From: "Torsten Bögershausen" <tboegi@web.de>
To: lars.schneider@autodesk.com
Cc: git@vger.kernel.org, gitster@pobox.com, j6t@kdbg.org,
sunshine@sunshineco.com, peff@peff.net,
ramsay@ramsayjones.plus.com, Johannes.Schindelin@gmx.de,
Lars Schneider <larsxschneider@gmail.com>
Subject: Re: [PATCH v3 0/7] convert: add support for different encodings
Date: Sun, 7 Jan 2018 10:38:15 +0100 [thread overview]
Message-ID: <20180107093815.GA7442@tor.lan> (raw)
In-Reply-To: <20180106004808.77513-1-lars.schneider@autodesk.com>
On Sat, Jan 06, 2018 at 01:48:01AM +0100, lars.schneider@autodesk.com wrote:
> From: Lars Schneider <larsxschneider@gmail.com>
>
> Hi,
>
> Patches 1-5 and 6 are helper functions and preparation.
> Patch 6 is the actual change.
>
> I am still torn between "checkout-encoding" and "working-tree-encoding"
> as attribute name. I am happy to hear arguments for/against one or the
> other.
checkout-encoding is probably misleading, as it is even the checkin-encoding.
What is wrong with working-tree-encoding ?
I think the 2 "-".
What was wrong with workingtree-encoding ?
Or
workdir-encoding ?
>
> Changes since v2:
>
> * Added Torsten's crlfsave refactoring patch (patch 5)

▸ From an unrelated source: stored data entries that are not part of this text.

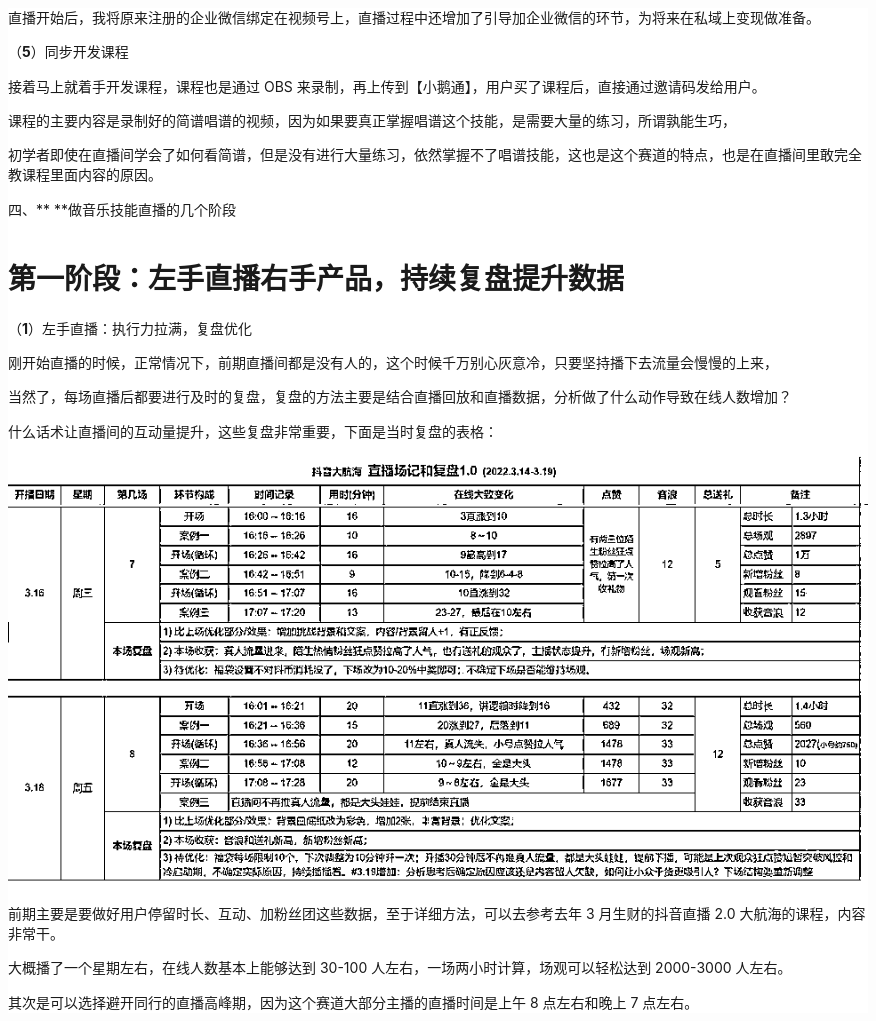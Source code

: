 直播开始后，我将原来注册的企业微信绑定在视频号上，直播过程中还增加了引导加企业微信的环节，为将来在私域上变现做准备。

（**5**）同步开发课程

接着马上就着手开发课程，课程也是通过 OBS 来录制，再上传到【小鹅通】，用户买了课程后，直接通过邀请码发给用户。

课程的主要内容是录制好的简谱唱谱的视频，因为如果要真正掌握唱谱这个技能，是需要大量的练习，所谓孰能生巧，

初学者即使在直播间学会了如何看简谱，但是没有进行大量练习，依然掌握不了唱谱技能，这也是这个赛道的特点，也是在直播间里敢完全教课程里面内容的原因。

 

 

四、** **做音乐技能直播的几个阶段

# 第一阶段：左手直播右手产品，持续复盘提升数据

（**1**）左手直播：执行力拉满，复盘优化

刚开始直播的时候，正常情况下，前期直播间都是没有人的，这个时候千万别心灰意冷，只要坚持播下去流量会慢慢的上来，

当然了，每场直播后都要进行及时的复盘，复盘的方法主要是结合直播回放和直播数据，分析做了什么动作导致在线人数增加？

什么话术让直播间的互动量提升，这些复盘非常重要，下面是当时复盘的表格：

 

 

![](img/zhishi-fufei_2916.png)

前期主要是要做好用户停留时长、互动、加粉丝团这些数据，至于详细方法，可以去参考去年 3 月生财的抖音直播 2.0 大航海的课程，内容非常干。

大概播了一个星期左右，在线人数基本上能够达到 30-100 人左右，一场两小时计算，场观可以轻松达到 2000-3000 人左右。

其次是可以选择避开同行的直播高峰期，因为这个赛道大部分主播的直播时间是上午 8 点左右和晚上 7 点左右。
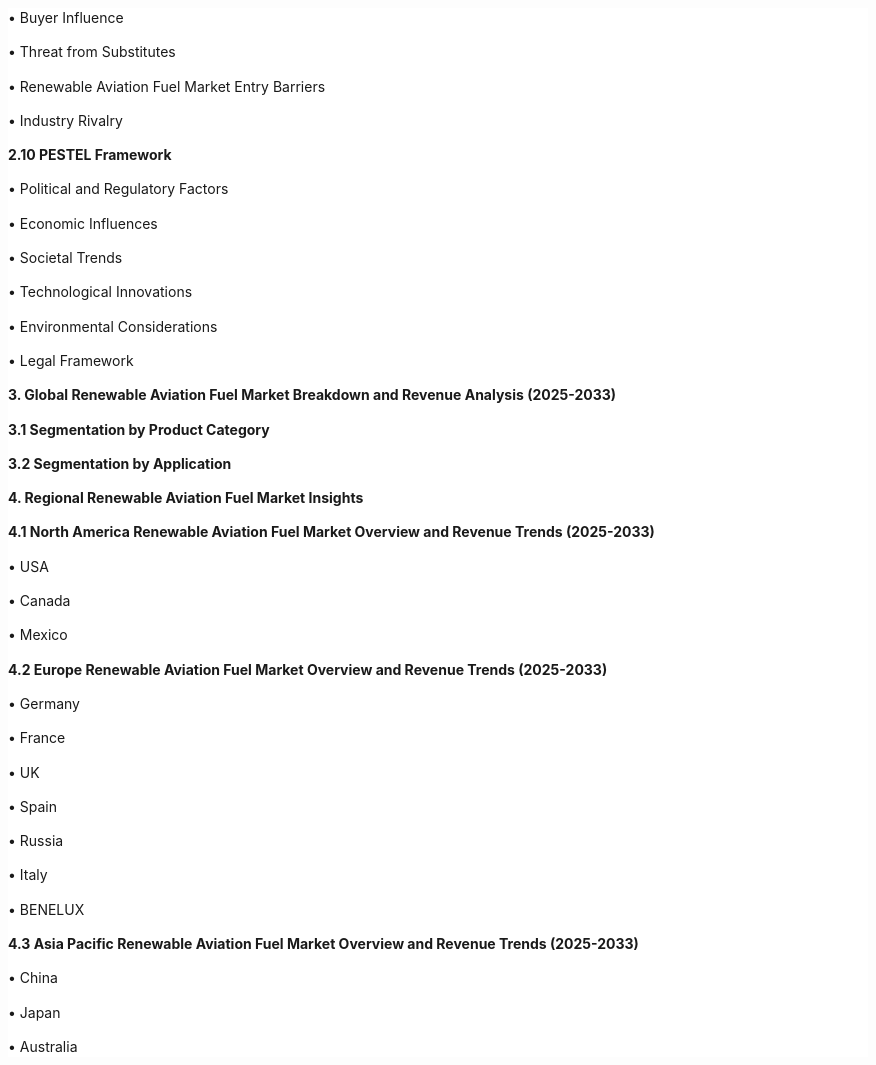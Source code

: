 • Buyer Influence

• Threat from Substitutes

• Renewable Aviation Fuel Market Entry Barriers

• Industry Rivalry

<strong>2.10 PESTEL Framework</strong>

• Political and Regulatory Factors

• Economic Influences

• Societal Trends

• Technological Innovations

• Environmental Considerations

• Legal Framework

<strong>3. Global Renewable Aviation Fuel Market Breakdown and Revenue Analysis (2025-2033)</strong>

<strong>3.1 Segmentation by Product Category</strong>

<strong>3.2 Segmentation by Application</strong>

<strong>4. Regional Renewable Aviation Fuel Market Insights</strong>

<strong>4.1 North America Renewable Aviation Fuel Market Overview and Revenue Trends (2025-2033)</strong>

• USA

• Canada

• Mexico

<strong>4.2 Europe Renewable Aviation Fuel Market Overview and Revenue Trends (2025-2033)</strong>

• Germany

• France

• UK

• Spain

• Russia

• Italy

• BENELUX

<strong>4.3 Asia Pacific Renewable Aviation Fuel Market Overview and Revenue Trends (2025-2033)</strong>

• China

• Japan

• Australia
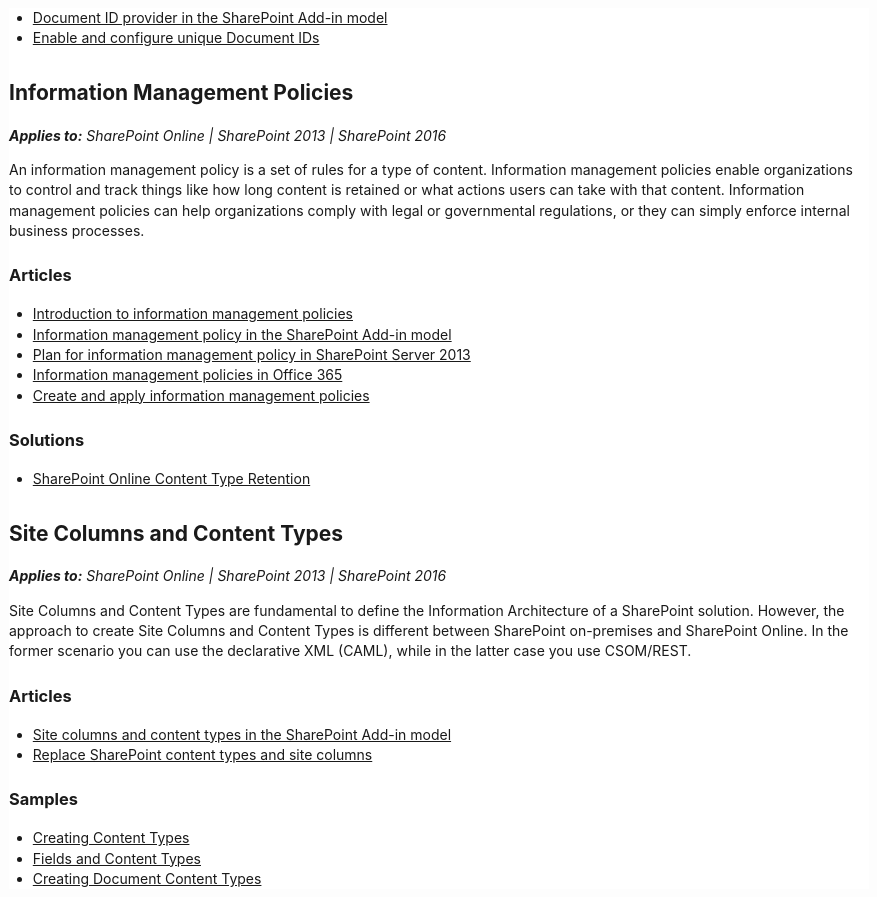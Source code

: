 * [Document ID provider in the SharePoint Add-in model](https://docs.microsoft.com/sharepoint/dev/solution-guidance/document-id-provider-sharepoint-add-in)
* [Enable and configure unique Document IDs](https://support.office.com/article/Enable-and-configure-unique-Document-IDs-ea7fee86-bd6f-4cc8-9365-8086e794c984)

## Information Management Policies

_**Applies to:** SharePoint Online | SharePoint 2013 | SharePoint 2016_

An information management policy is a set of rules for a type of content. Information management policies enable organizations to control and track things like how long content is retained or what actions users can take with that content. Information management policies can help organizations comply with legal or governmental regulations, or they can simply enforce internal business processes.

### Articles

* [Introduction to information management policies](https://support.office.com/article/Introduction-to-information-management-policies-63a0b501-ba59-44b7-a35c-999f3be057b2)
* [Information management policy in the SharePoint Add-in model](https://docs.microsoft.com/sharepoint/dev/solution-guidance/information-management-policy-sharepoint-add-in)
* [Plan for information management policy in SharePoint Server 2013](https://technet.microsoft.com/library/cc262490.aspx)
* [Information management policies in Office 365](https://technet.microsoft.com/library/dn792007.aspx)
* [Create and apply information management policies](https://support.office.com/article/create-and-apply-information-management-policies-eb501fe9-2ef6-4150-945a-65a6451ee9e9)

### Solutions

* [SharePoint Online Content Type Retention](https://github.com/SharePoint/PnP/tree/master/Solutions/Governance.ContentTypeEnforceRetention)

## Site Columns and Content Types

_**Applies to:** SharePoint Online | SharePoint 2013 | SharePoint 2016_

Site Columns and Content Types are fundamental to define the Information Architecture of a SharePoint solution. However, the approach to create Site Columns and Content Types is different between SharePoint on-premises and SharePoint Online. In the former scenario you can use the declarative XML (CAML), while in the latter case you use CSOM/REST.

### Articles

* [Site columns and content types in the SharePoint Add-in model](https://docs.microsoft.com/sharepoint/dev/solution-guidance/site-columns-and-content-types-sharepoint-add-in)
* [Replace SharePoint content types and site columns](https://docs.microsoft.com/sharepoint/dev/solution-guidance/replace-sharepoint-content-types-and-site-columns)

### Samples

* [Creating Content Types](https://github.com/SharePoint/PnP/tree/master/Samples/Core.CreateContentTypes)
* [Fields and Content Types](https://github.com/SharePoint/PnP/tree/master/Samples/Core.ContentTypesAndFields)
* [Creating Document Content Types](https://github.com/SharePoint/PnP/tree/master/Samples/Core.CreateDocumentContentType)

> @Torsten: I tried to make the commit message more clean, added
> some comments to and renamed conv_flags_eol to
> global_conv_flags_eol.
>
> * Improved documentation and commit message (Torsten)
Good, thanks.
>
> * Removed unnecessary NUL assignment in xstrdup_tolower() (Torsten)
>
> * Set "git config core.eol lf" to made the test run on Windows (Dscho)
>
> * Made BOM arrays static (Ramsay)
Some comments:
I would like to have the CRLF conversion a little bit more strict -
many users tend to set core.autocrlf=true or write "* text=auto"
in the .gitattributes.
Reading all the effort about BOM markers and UTF-16LE, I think there
should ne some effort to make the line endings round trip.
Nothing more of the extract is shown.